De esta población de nacionales haitianos residentes legalmente en Estados Unidos ha surgido una nueva generación, conformada por 27,000 ciudadanos norteamericanos. Dado que el 75% de los más de 50,000 personas haitianas hablan inglés bien o muy bien, y 37% poseen licenciatura o algún otro grado superior, ellos también juegan un papel importante para las economías de los estados, cada vez más drenadas de mano de obra calificada y sema-calificada. Tan es así, que la participación de la población bajo estatus TPS en el mercado laboral ronda entre 81% y 88%, esto es, muy por encima de la tasa de participación de la población de nacionalidad norteamericana, la cual se estima en 63%,  y de la población nacida fuera del país (66%). En lo que respecta a la inserción laboral de las personas haitianas, estas han devenido muy relevantes en el sector de la salud y la atención primaria a personas ancianas, a un punto tal que el propio Alcalde de Boston, Martin J. Walsh escribió al Secretario de Homeland Security,  John F. Kelly y al Secretario de Estado Rex Tillerson, abogando por la extensión del estatus de protección. El Alcalde Walsh fue enfático en su petición, por la predicción  de las potenciales repercusiones negativas que tendría para la economía local en Estados Unidos frente a la demanda insatisfecha de esta mano de obra,  y sobre todo por el impacto en las vidas de los que quedaron atrás, sin dejar de considerar el consecuente efecto desestabilizador que produciría la eventual repatriación masiva de nacionales para la gobernabilidad en Haití.

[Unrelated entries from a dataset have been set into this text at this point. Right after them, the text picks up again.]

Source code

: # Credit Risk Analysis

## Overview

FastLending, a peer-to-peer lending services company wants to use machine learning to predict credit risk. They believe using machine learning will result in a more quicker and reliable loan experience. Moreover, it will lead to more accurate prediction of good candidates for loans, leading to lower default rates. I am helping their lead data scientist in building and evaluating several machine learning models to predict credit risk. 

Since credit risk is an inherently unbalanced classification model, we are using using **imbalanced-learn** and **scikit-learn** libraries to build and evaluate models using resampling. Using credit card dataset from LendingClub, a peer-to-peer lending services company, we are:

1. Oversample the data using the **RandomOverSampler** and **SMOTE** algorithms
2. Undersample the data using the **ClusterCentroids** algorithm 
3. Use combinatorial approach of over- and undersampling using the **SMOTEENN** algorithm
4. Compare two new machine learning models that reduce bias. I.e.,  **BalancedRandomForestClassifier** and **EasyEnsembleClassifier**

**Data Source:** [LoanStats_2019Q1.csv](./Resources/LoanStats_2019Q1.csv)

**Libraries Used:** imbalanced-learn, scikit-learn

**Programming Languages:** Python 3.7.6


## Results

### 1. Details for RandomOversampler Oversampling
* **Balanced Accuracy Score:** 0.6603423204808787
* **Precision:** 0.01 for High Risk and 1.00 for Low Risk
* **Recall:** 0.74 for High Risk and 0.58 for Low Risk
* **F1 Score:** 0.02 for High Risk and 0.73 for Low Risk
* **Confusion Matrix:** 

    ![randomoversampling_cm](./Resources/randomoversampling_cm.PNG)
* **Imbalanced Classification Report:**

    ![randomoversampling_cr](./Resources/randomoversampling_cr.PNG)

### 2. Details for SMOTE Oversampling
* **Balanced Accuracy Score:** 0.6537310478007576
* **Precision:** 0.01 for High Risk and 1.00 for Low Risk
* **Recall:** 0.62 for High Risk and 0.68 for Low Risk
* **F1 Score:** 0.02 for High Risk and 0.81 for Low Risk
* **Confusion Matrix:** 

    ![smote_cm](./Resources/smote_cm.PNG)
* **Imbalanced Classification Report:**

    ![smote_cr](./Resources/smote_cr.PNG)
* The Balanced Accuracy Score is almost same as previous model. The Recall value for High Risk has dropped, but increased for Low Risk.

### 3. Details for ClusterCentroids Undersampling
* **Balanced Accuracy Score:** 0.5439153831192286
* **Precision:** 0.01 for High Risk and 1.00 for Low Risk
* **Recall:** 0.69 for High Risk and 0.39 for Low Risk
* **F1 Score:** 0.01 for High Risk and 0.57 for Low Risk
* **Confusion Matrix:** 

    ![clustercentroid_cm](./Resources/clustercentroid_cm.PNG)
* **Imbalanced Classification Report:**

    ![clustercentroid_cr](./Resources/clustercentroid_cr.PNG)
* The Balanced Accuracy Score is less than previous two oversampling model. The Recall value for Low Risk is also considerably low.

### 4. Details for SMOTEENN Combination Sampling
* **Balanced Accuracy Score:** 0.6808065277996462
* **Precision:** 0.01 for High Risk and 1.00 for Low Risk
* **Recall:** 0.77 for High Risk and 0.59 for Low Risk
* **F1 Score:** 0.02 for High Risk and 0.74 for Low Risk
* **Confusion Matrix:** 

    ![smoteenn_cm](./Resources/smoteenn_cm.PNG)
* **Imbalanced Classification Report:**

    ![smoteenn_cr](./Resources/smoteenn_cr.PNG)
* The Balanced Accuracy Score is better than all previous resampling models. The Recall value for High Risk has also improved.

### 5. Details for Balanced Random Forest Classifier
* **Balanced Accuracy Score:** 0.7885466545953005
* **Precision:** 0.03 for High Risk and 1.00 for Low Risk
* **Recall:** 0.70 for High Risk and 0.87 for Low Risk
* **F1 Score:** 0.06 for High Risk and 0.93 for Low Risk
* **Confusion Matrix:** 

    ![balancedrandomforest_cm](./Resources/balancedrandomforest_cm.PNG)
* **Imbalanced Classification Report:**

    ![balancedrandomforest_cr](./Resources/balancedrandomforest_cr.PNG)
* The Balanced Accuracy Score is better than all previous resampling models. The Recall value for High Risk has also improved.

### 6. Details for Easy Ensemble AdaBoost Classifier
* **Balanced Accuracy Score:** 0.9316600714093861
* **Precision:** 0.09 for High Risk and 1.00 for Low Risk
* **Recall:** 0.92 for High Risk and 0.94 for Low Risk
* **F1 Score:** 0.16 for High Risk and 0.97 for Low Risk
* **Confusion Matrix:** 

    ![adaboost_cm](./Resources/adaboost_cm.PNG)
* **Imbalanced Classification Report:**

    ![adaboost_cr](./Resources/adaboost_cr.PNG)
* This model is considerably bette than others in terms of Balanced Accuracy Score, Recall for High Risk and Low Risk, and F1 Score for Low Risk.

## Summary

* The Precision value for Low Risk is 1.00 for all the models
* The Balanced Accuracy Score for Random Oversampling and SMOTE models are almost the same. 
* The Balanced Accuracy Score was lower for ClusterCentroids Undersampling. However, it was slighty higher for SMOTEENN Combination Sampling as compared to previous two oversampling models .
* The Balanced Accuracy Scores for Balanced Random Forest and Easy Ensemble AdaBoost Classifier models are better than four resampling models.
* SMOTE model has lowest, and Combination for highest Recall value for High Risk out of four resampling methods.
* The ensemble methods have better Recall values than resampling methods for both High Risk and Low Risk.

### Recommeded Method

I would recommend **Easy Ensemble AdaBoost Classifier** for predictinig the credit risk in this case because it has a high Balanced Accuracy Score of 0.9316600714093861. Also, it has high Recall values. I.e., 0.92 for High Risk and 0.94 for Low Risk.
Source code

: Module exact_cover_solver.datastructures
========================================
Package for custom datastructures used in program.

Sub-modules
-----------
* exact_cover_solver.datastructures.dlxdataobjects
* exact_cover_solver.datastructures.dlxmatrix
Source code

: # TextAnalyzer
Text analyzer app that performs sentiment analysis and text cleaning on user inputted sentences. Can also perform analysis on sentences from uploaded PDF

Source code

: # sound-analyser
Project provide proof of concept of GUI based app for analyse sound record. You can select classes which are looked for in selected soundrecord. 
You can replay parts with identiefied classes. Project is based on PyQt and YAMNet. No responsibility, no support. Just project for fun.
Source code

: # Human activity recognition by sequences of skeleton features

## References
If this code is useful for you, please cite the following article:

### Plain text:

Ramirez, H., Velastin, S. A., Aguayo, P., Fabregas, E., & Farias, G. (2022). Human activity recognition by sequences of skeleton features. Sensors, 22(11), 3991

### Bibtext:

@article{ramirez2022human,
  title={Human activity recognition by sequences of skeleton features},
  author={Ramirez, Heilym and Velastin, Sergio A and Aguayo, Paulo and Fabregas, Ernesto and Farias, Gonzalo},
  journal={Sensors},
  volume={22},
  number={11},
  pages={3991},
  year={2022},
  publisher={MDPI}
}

Sabemos que la presente administración norteamericana no se rige por estrategias racionales, y más bien se comporta de manera autista frente a las cuestiones estratégicas y sus potenciales repercusiones, pero si ninguno de los argumentos esgrimidos aquí no fuesen suficiente, solo resta apelar al viejo dicho de la sabiduría popular: “¿Para que arreglar lo que no está roto?